[Reader-list] Worries about war from afar

pratap pandey pnanpin at yahoo.co.in
Thu May 23 01:06:33 IST 2002


Dear Shuddha,

Please enjoy yourself. You are a few time zones away
from Delhi, that ffffffff! place. Don't bother about
the fffffffff! place. As traffic red-lights in Delhi
used to put it, RELAX. Tell us about where you are.
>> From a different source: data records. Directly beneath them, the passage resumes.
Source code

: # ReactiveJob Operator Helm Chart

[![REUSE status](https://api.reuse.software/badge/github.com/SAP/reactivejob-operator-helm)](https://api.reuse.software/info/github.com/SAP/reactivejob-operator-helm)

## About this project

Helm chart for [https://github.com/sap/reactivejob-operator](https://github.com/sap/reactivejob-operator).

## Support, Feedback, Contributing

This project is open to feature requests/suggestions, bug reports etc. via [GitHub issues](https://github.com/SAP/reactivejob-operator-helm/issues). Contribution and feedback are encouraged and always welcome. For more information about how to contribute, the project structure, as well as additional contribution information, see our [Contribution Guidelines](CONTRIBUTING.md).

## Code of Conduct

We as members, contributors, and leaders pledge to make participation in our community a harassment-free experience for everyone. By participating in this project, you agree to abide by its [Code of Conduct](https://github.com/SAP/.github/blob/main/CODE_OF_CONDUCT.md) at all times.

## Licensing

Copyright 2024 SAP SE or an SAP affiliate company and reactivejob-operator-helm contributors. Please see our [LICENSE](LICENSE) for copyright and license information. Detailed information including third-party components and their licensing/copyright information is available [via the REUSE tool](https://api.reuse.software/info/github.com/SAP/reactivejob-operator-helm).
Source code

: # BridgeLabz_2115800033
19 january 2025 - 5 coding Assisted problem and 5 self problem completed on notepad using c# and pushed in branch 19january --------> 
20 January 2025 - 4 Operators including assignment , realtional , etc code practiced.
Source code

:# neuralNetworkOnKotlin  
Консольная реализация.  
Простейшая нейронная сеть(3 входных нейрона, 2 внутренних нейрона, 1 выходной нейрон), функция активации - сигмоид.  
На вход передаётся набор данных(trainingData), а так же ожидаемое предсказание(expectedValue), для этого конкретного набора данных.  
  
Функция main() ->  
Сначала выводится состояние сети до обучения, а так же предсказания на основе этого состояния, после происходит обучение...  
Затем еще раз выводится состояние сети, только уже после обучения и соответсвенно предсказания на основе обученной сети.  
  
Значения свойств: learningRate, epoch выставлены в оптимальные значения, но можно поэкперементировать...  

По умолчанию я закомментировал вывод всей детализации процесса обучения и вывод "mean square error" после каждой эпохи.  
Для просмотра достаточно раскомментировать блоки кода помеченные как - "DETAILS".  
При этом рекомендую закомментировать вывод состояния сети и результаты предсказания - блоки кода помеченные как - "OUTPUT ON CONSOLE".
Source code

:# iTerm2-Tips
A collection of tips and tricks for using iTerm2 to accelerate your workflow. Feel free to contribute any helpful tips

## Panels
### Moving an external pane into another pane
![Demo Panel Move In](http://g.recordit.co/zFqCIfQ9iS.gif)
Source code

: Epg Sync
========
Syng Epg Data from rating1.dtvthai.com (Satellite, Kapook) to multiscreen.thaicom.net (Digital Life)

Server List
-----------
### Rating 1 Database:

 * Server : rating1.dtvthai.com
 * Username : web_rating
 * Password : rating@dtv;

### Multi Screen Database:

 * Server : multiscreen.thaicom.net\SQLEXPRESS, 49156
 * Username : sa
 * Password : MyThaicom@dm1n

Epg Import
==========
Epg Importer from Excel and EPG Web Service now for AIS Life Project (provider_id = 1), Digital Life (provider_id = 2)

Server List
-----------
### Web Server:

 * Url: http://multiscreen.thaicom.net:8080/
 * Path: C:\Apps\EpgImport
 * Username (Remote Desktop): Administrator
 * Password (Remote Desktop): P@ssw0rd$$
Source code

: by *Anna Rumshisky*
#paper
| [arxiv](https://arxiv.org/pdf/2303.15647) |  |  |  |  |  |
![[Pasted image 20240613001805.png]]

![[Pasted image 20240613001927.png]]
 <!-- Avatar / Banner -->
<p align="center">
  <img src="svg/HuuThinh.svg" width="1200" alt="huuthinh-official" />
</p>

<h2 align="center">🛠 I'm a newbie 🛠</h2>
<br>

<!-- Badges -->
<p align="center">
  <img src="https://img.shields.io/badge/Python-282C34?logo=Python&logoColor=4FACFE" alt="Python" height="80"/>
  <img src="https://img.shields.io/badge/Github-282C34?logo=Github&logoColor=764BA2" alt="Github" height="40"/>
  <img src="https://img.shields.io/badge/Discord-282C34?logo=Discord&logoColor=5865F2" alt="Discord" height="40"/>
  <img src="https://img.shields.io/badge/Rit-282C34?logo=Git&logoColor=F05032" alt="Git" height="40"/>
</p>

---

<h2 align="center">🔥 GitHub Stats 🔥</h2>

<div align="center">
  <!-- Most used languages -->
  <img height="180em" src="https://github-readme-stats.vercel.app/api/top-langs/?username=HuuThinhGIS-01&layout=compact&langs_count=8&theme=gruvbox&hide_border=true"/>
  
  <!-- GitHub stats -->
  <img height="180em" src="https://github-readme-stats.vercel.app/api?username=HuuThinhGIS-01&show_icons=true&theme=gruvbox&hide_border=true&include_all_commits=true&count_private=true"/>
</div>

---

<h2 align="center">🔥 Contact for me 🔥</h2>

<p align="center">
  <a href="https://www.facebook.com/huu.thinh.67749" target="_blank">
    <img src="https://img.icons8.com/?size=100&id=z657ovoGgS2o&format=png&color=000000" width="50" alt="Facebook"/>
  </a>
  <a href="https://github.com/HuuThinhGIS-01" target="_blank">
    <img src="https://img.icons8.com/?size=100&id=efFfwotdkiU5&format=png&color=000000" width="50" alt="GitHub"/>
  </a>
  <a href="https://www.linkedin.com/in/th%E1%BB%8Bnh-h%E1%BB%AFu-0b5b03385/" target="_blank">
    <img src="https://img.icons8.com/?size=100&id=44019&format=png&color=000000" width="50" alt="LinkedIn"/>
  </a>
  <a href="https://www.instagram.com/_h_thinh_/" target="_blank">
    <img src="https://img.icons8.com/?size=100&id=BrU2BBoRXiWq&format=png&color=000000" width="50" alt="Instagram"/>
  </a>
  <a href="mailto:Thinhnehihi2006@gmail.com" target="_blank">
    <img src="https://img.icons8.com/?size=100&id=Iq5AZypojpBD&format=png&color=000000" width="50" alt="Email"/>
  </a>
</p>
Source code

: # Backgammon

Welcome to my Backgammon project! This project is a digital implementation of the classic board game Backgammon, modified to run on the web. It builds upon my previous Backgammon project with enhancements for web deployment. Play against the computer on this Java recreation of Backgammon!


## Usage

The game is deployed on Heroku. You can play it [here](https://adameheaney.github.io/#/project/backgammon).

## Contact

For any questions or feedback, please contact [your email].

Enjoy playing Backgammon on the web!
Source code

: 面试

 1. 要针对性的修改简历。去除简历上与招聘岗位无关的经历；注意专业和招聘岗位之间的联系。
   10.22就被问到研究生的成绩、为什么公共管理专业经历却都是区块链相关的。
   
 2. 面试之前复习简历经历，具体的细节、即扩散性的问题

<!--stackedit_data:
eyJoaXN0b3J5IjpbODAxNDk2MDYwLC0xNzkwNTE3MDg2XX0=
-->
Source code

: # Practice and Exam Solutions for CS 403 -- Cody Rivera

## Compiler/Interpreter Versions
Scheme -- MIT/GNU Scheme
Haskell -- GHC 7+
You are eloquently concerned about imminent War. I had
hoped you'd be concerned about War-Mongering. That is
to say, the Logic of Fascist Governance.

You are in a place where, once (oops! how can I use
that word? But funnily enough, sitting in a place
where War has never happened, I can!), war happened.
In the ffffffffff! place, War has never happened. The
traders who support this fascist government want this
war to happen. They will profit from it, for God's
sake! How can you tell them to not profit? How else
will they sell their surplus?      

Elsewhere, War rages. Lone has been gunned down. The
media didn't go to the meeting, to find out what it
was that Lone had to say. They swooped down only after
he was shot. (it seems that after the meeting
finished, he was walkingaway, and then a Gunman
appeared, and sprayed bullets.) It SEEMS: It seems
because I don't know! Nobody's TELLING me! I don't
think anybody will tell me. Rajdeep, what are you
doing?

The atmosphere here is very, very cynical. In such an
atmosphere your thoughts, Shuddha, sound sentimental.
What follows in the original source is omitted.